Ruffman et al (2012). are also less sanguine about rich interpretations of data from
a range of tasks meant to tap infants’ understanding of goals and intentions. They argue
that infants use experiences of behaviour sequences (supported by statistical learning
skills) rather than mental states to reason about outcomes. Short of children offering
verbal explanations with overt mental-state terms when justifying their predictions
(‘because that’s where Maxi put the chocolate’ vs. ‘because he thinks it is still there’
– the latter is rare even after 6 years of age) looking responses may indicate a shallow
causal understanding of how people act in certain situations (based on smart encoding,
Perner, 2010, or behaviour rules, Povinelli & Vonk, 2004) rather than a deep analysis
in terms of intervening mental states. Thus, children’s looking responses may be based
on situation-action rules that provide an implicit sensitivity to actions (mentally caused
behaviour) without explicitly representing the mental intermediates in the causal chain
from situation to action.
Their explicit understanding of how people act and why may be grounded in
teleology, that is, action that objectively achieves a worthy goal. This is a plausible
explanation for why children give systematically wrong answers in the standard falsebelief test, for Mistaken Maxi has good objective reasons to go where his chocolate
actually is. The developmental consequence is that children become able to understand
false-belief tasks at around 4-years when they understand different perspectives (Perner,
Mauer, & Hildenbrand, 2011) and that agents do not act according to objective reasons
but according to their subjective reasons that present themselves as objective reasons
within the agent’s subjective perspective (Perner & Roessler, 2010).

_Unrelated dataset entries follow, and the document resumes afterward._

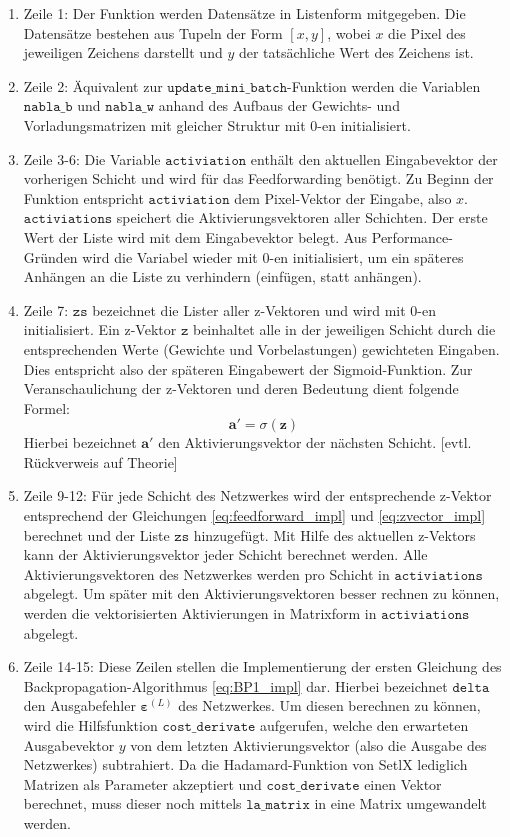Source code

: \begin{enumerate}
\item Zeile 1: Der Funktion werden Datensätze in Listenform mitgegeben. Die Datensätze bestehen aus Tupeln der Form $[x,y]$, wobei $x$ die Pixel des jeweiligen Zeichens darstellt und $y$ der tatsächliche Wert des Zeichens ist.
\item Zeile 2: Äquivalent zur $\mathtt{update\_mini\_batch}$-Funktion werden die Variablen $\mathtt{nabla\_b}$ und $\mathtt{nabla\_w}$ anhand des Aufbaus der Gewichts- und Vorladungsmatrizen mit gleicher Struktur mit 0-en initialisiert.
\item Zeile 3-6: Die Variable $\mathtt{activiation}$ enthält den aktuellen Eingabevektor der vorherigen Schicht und wird für das Feedforwarding benötigt. Zu Beginn der Funktion entspricht $\mathtt{activiation}$ dem Pixel-Vektor der Eingabe, also $x$. $\mathtt{activiations}$ speichert die Aktivierungsvektoren aller Schichten. Der erste Wert der Liste wird mit dem Eingabevektor belegt. Aus Performance-Gründen wird die Variabel wieder mit 0-en initialisiert, um ein späteres Anhängen an die Liste zu verhindern (einfügen, statt anhängen).
\item Zeile 7: $\mathtt{zs}$ bezeichnet die Lister aller z-Vektoren und wird mit 0-en initialisiert. Ein z-Vektor $\mathtt{z}$ beinhaltet alle in der jeweiligen Schicht durch die entsprechenden Werte (Gewichte und Vorbelastungen) gewichteten Eingaben. Dies entspricht also der späteren Eingabewert der Sigmoid-Funktion. Zur Veranschaulichung der z-Vektoren und deren Bedeutung dient folgende Formel:
\begin{equation} \label{eq:zvector_impl}
	\mathbf{a}' = \sigma(\mathbf{z})
\end{equation} 
Hierbei bezeichnet $\mathbf{a}'$ den Aktivierungsvektor der nächsten Schicht. [evtl. Rückverweis auf Theorie]
\item Zeile 9-12: Für jede Schicht des Netzwerkes wird der entsprechende z-Vektor entsprechend der Gleichungen \eqref{eq:feedforward_impl} und \eqref{eq:zvector_impl} berechnet und der Liste $\mathtt{zs}$ hinzugefügt. Mit Hilfe des aktuellen z-Vektors kann der Aktivierungsvektor jeder Schicht berechnet werden. Alle Aktivierungsvektoren des Netzwerkes werden pro Schicht in $\mathtt{activiations}$ abgelegt. Um später mit den Aktivierungsvektoren besser rechnen zu können, werden die vektorisierten Aktivierungen in Matrixform in $\mathtt{activiations}$ abgelegt.
\item Zeile 14-15: Diese Zeilen stellen die Implementierung der ersten Gleichung des Backpropagation-Algorithmus \eqref{eq:BP1_impl} dar. Hierbei bezeichnet $\mathtt{delta}$ den Ausgabefehler $\boldsymbol{\varepsilon}^{(L)}$ des Netzwerkes. Um diesen berechnen zu können, wird die Hilfsfunktion $\mathtt{cost\_derivate}$ aufgerufen, welche den erwarteten Ausgabevektor $y$ von dem letzten Aktivierungsvektor (also die Ausgabe des Netzwerkes) subtrahiert. Da die Hadamard-Funktion von SetlX lediglich Matrizen als Parameter akzeptiert und $\mathtt{cost\_derivate}$ einen Vektor berechnet, muss dieser noch mittels $\mathtt{la\_matrix}$ in eine Matrix umgewandelt werden.

\end{enumerate}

Behaviour and Mental-State Rules
Mental-state rules are computational behaviour–mind–behaviour rules, which a mentalist
(mind reader) needs to infer from an agent’s observable situation and behaviour the
agent’s mental states – beliefs and desires – and from these states what the agent is likely
to do. The rules by which we predict and explain behaviour (mind to behaviour) are – so
is commonly thought – accessible to us and they can be formulated as practical syllogism
(Aristotle, see Kraut, 2009; Gopnik & Meltzoff, 1997): ‘people take those (instrumental)
actions of which they think they will achieve what they want (their goal).’ The rules that
lead from observed behaviour to mental states, on the other hand, tend to be opaque to
us but must exist in our sub-personal cognitive mechanism in order for our ToM to work.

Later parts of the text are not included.